"O’Reilly: Cheney Was ‘A Wise Guy’ And ‘Dismissed The Folks’ With His ‘So’ Remark"
On March 19, the fifth anniversary of the Iraq invasion, Vice President Cheney flatly told ABC News that he doesn’t care about the American public’s views on the war:
RADDATZ: Two-third of Americans say it’s not worth fighting.
RADDATZ So? You don’t care what the American people think?
CHENEY: No. I think you cannot be blown off course by the fluctuations in the public opinion polls.
Last night on Fox News’s The O’Reilly Factor, former White House adviser Karl Rove defended Cheney’s comments. “The question was put to him, basically the implication, the question was shouldn’t you be making decisions based on what the polls tell you?” claimed Rove.
O’Reilly, however, disagreed with his fellow Fox News employee, calling Cheney’s response “a bad answer.” “I think Dick Cheney dismissed the folks with the ‘so’ remark,” said O’Reilly. “You know, he was a wise guy, was he not?” Watch it:
Eighty-one percent of the American public believes that when making an “important decision,” government leaders “should pay attention to public opinion polls because this will help them get a sense of the public’s views.” (Although it’s unlikely Cheney or Rove would care about this finding either.)
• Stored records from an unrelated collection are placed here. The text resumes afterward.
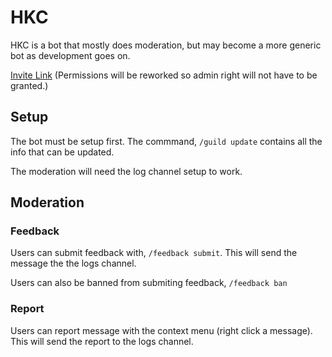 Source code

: # HKC

HKC is a bot that mostly does moderation, but may become a more generic bot as development goes on.

[Invite Link](https://discord.com/oauth2/authorize?client_id=883209997587202049&permissions=8&scope=bot%20applications.commands) (Permissions will be reworked so admin right will not have to be granted.)

## Setup

The bot must be setup first. The commmand, `/guild update` contains all the info that can be updated.

The moderation will need the log channel setup to work.

## Moderation

### Feedback

Users can submit feedback with, `/feedback submit`. This will send the message the the logs channel.

Users can also be banned from submiting feedback, `/feedback ban`

### Report

Users can report message with the context menu (right click a message). This will send the report to the logs channel.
Once again, Fox News never identified Rove as an adviser to the presidential campaign of Sen. John McCain (R-AZ).
O’REILLY: When that question was put to Dick Cheney a couple weeks ago by an ABC News correspondent, he said so? Wasn’t that a bad answer?
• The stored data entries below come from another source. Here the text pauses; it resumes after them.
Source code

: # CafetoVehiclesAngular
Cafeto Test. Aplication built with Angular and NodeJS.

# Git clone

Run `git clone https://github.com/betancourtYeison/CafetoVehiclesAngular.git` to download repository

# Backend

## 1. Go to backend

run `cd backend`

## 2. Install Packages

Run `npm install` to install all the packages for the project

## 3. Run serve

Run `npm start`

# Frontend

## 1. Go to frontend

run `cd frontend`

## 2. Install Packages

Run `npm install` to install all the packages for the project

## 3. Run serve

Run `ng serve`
ROVE: No, I think it was a different question that was put to him. The question was put to him, basically the implication, the question was shouldn’t you be making decisions based on what the polls tell you?
O’REILLY: No, no, no. The question, Mr. Rove, with all due respect to you, was here’s the polls. 66 percent don’t like Iraq. What do you think and he went so. Look, I don’t want to debate the issue about that. I’m saying that was bad PR by Dick Cheney.
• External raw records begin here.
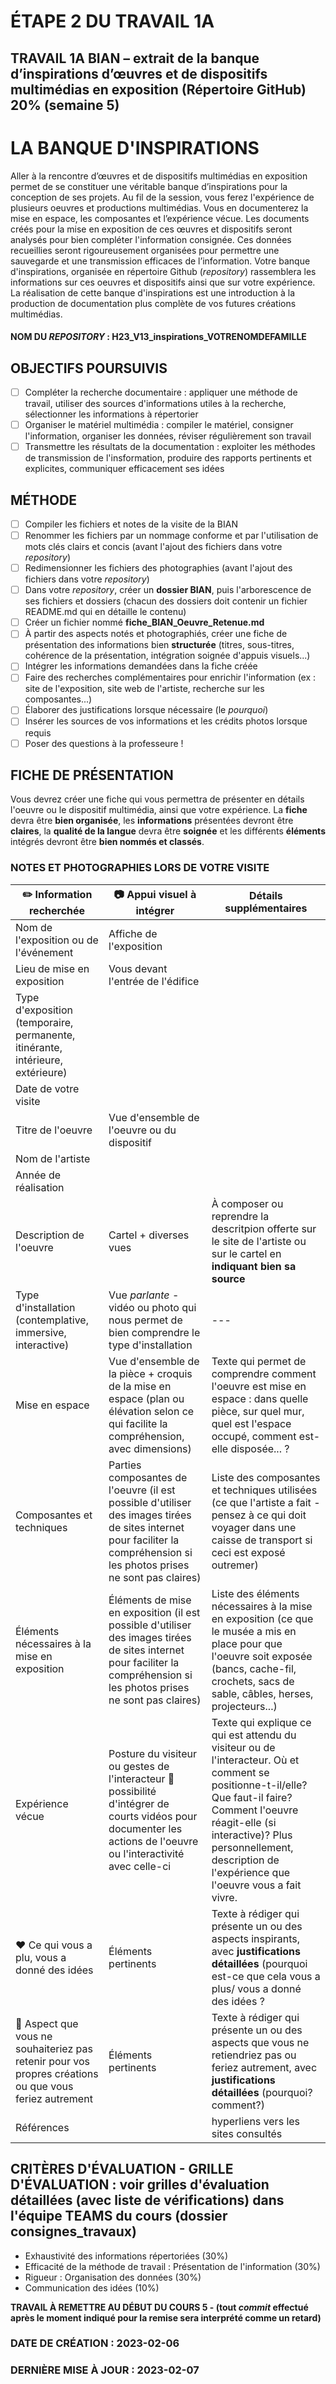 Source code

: # ÉTAPE 2 DU TRAVAIL 1A 
## TRAVAIL 1A BIAN – extrait de la banque d’inspirations d’œuvres et de dispositifs multimédias en exposition (Répertoire GitHub) 20% (semaine 5)


# LA BANQUE D'INSPIRATIONS
Aller à la rencontre d’œuvres et de dispositifs multimédias en exposition permet de se constituer une véritable banque d’inspirations pour la conception de ses projets. Au fil de la session, vous ferez l'expérience de plusieurs oeuvres et productions multimédias. Vous en documenterez la mise en espace, les composantes et l’expérience vécue. Les documents créés pour la mise en exposition de ces œuvres et dispositifs seront analysés pour bien compléter l'information consignée. Ces données recueillies seront rigoureusement organisées pour permettre une sauvegarde et une transmission efficaces de l’information. 
Votre banque d'inspirations, organisée en répertoire Github (*repository*) rassemblera les informations sur ces oeuvres et dispositifs ainsi que sur votre expérience. La réalisation de cette banque d'inspirations est une introduction à la production de documentation plus complète de vos futures créations multimédias.  
#### NOM DU *REPOSITORY* : H23_V13_inspirations_VOTRENOMDEFAMILLE

## OBJECTIFS POURSUIVIS 
- [ ] Compléter la recherche documentaire : appliquer une méthode de travail, utiliser des sources d'informations utiles à la recherche, sélectionner les informations à répertorier
- [ ] Organiser le matériel multimédia : compiler le matériel, consigner l'information, organiser les données, réviser régulièrement son travail
- [ ] Transmettre les résultats de la documentation : exploiter les méthodes de transmission de l'insformation, produire des rapports pertinents et explicites, communiquer efficacement ses idées

## MÉTHODE
- [ ] Compiler les fichiers et notes de la visite de la BIAN
- [ ] Renommer les fichiers par un nommage conforme et par l'utilisation de mots clés clairs et concis (avant l'ajout des fichiers dans votre *repository*)
- [ ] Redimensionner les fichiers des photographies (avant l'ajout des fichiers dans votre *repository*)
- [ ] Dans votre *repository*, créer un **dossier BIAN**, puis l'arborescence de ses fichiers et dossiers (chacun des dossiers doit contenir un fichier README.md qui en détaille le contenu)
- [ ] Créer un fichier nommé **fiche_BIAN_Oeuvre_Retenue.md**
- [ ] À partir des aspects notés et photographiés, créer une fiche de présentation des informations bien **structurée** (titres, sous-titres, cohérence de la présentation, intégration soignée d'appuis visuels...)
- [ ] Intégrer les informations demandées dans la fiche créée
- [ ] Faire des recherches complémentaires pour enrichir l'information (ex : site de l'exposition, site web de l'artiste, recherche sur les composantes...)
- [ ] Élaborer des justifications lorsque nécessaire (le *pourquoi*)
- [ ] Insérer les sources de vos informations et les crédits photos lorsque requis
- [ ] Poser des questions à la professeure !

## FICHE DE PRÉSENTATION
Vous devrez créer une fiche qui vous permettra de présenter en détails l'oeuvre ou le dispositif multimédia, ainsi que votre expérience. La **fiche** devra être **bien organisée**, les **informations** présentées devront être **claires**, la **qualité de la langue** devra être **soignée** et les différents **éléments** intégrés devront être **bien nommés et classés**.

### NOTES ET PHOTOGRAPHIES LORS DE VOTRE VISITE

|:pencil2: Information recherchée  | :camera: Appui visuel à intégrer | Détails supplémentaires |
| ---     | ---             | --- |
| Nom de l'exposition ou de l'événement|Affiche de l'exposition| |
| Lieu de mise en exposition    | Vous devant l'entrée de l'édifice|  |
| Type d'exposition (temporaire, permanente, itinérante, intérieure, extérieure)    |  |  |
| Date de votre visite    |            |  |
| Titre de l'oeuvre  | Vue d'ensemble de l'oeuvre ou du dispositif  |  |
| Nom de l'artiste    |         |  |
| Année de réalisation     |          |  |
| Description de l'oeuvre   | Cartel + diverses vues          | À composer ou reprendre la descritpion offerte sur le site de l'artiste ou sur le cartel en **indiquant bien sa source** |
| Type d'installation (contemplative, immersive, interactive) | Vue *parlante* - vidéo ou photo qui nous permet de bien comprendre le type d'installation             | --- |
| Mise en espace   | Vue d'ensemble de la pièce + croquis de la mise en espace (plan ou élévation selon ce qui facilite la compréhension, avec dimensions)        | Texte qui permet de comprendre comment l'oeuvre est mise en espace : dans quelle pièce, sur quel mur, quel est l'espace occupé, comment est-elle disposée... ?  |
| Composantes et techniques     | Parties composantes de l'oeuvre (il est possible d'utiliser des images tirées de sites internet pour faciliter la compréhension si les photos prises ne sont pas claires) | Liste des composantes et techniques utilisées (ce que l'artiste a fait - pensez à ce qui doit voyager dans une caisse de transport si ceci est exposé outremer) |
| Éléments nécessaires à la mise en exposition   | Éléments de mise en exposition (il est possible d'utiliser des images tirées de sites internet pour faciliter la compréhension si les photos prises ne sont pas claires) | Liste des éléments nécessaires à la mise en exposition (ce que le musée a mis en place pour que l'oeuvre soit exposée (bancs, cache-fil, crochets, sacs de sable, câbles, herses, projecteurs...)   |
| Expérience vécue     | Posture du visiteur ou gestes de l'interacteur :movie_camera: possibilité d'intégrer de courts vidéos pour documenter les actions de l'oeuvre ou l'interactivité avec celle-ci        | Texte qui explique ce qui est attendu du visiteur ou de l'interacteur. Où et comment se positionne-t-il/elle? Que faut-il faire? Comment l'oeuvre réagit-elle (si interactive)? Plus personnellement, description de l'expérience que l'oeuvre vous a fait vivre. |
| :heart: Ce qui vous a plu, vous a donné des idées    | Éléments pertinents       | Texte à rédiger qui présente un ou des aspects inspirants, avec **justifications détaillées** (pourquoi est-ce que cela vous a plus/ vous a donné des idées ? |
| :thinking: Aspect que vous ne souhaiteriez pas retenir pour vos propres créations ou que vous feriez autrement    | Éléments pertinents      |Texte à rédiger qui présente un ou des aspects que vous ne retiendriez pas ou feriez autrement, avec **justifications détaillées** (pourquoi? comment?)  | 
| Références     |          |hyperliens vers les sites consultés  |


## CRITÈRES D'ÉVALUATION - GRILLE D'ÉVALUATION : voir grilles d'évaluation détaillées (avec liste de vérifications) dans l'équipe TEAMS du cours (dossier consignes_travaux)
- Exhaustivité des informations répertoriées (30%)
- Efficacité de la méthode de travail : Présentation de l'information (30%)
- Rigueur : Organisation des données (30%)
- Communication des idées (10%)

**TRAVAIL À REMETTRE AU DÉBUT DU COURS 5 - (tout *commit* effectué après le moment indiqué pour la remise sera interprété comme un retard)**
 
### DATE DE CRÉATION : 2023-02-06
### DERNIÈRE MISE À JOUR : 2023-02-07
ROVE: Well, there may have been a better answer to it. But the fundamental implication to the question was shouldn’t you be making decisions based on the latest poll run by our news organization.
O’REILLY: No, I would say no.
O’REILLY: But I think you can’t just dismiss the folks.
ROVE: Oh, no. And that’s right. Abraham Lincoln said, you know.
O’REILLY: I think Dick Cheney dismissed the folks with the “so” remark. You know, he was a wise guy, was he not?
ROVE: Well, I think he was not dismissing the folks. What I think he was dismissing was the direct implication. I question what that — you ought to be making decisions based on —
O’REILLY: All right.
ROVE: My news organization’s poll, which is —
O’REILLY: We see that a bit differently.
ROVE: Yes, sir.
misshusseinmolly Says: “Whoever thought I would agree with O’Reilly? He was correct in calling Rove on the “should leaders ever pay attention to the American people?” bit, but didn’t go far enough. Far from being a “wise guy”, Cheney was spinning to defend his treasonous actions by suggesting there were “fluctuations” in the polls and that Americans’ opinions should not factor into any decisions — when what he really meant was “I’m gonna use my power to do what I want, regardless of how it affects this country and the rest of the world.” And Rove was spinning to defend his old boss.
What O’Reilly should have done (but this would be expecting too much) was to ask Rove how Cheney could call opinions “fluctuating” when an overwhelming majority of Americans have said we are on the wrong track with Iraq for quite some time now. No fluctuation there.”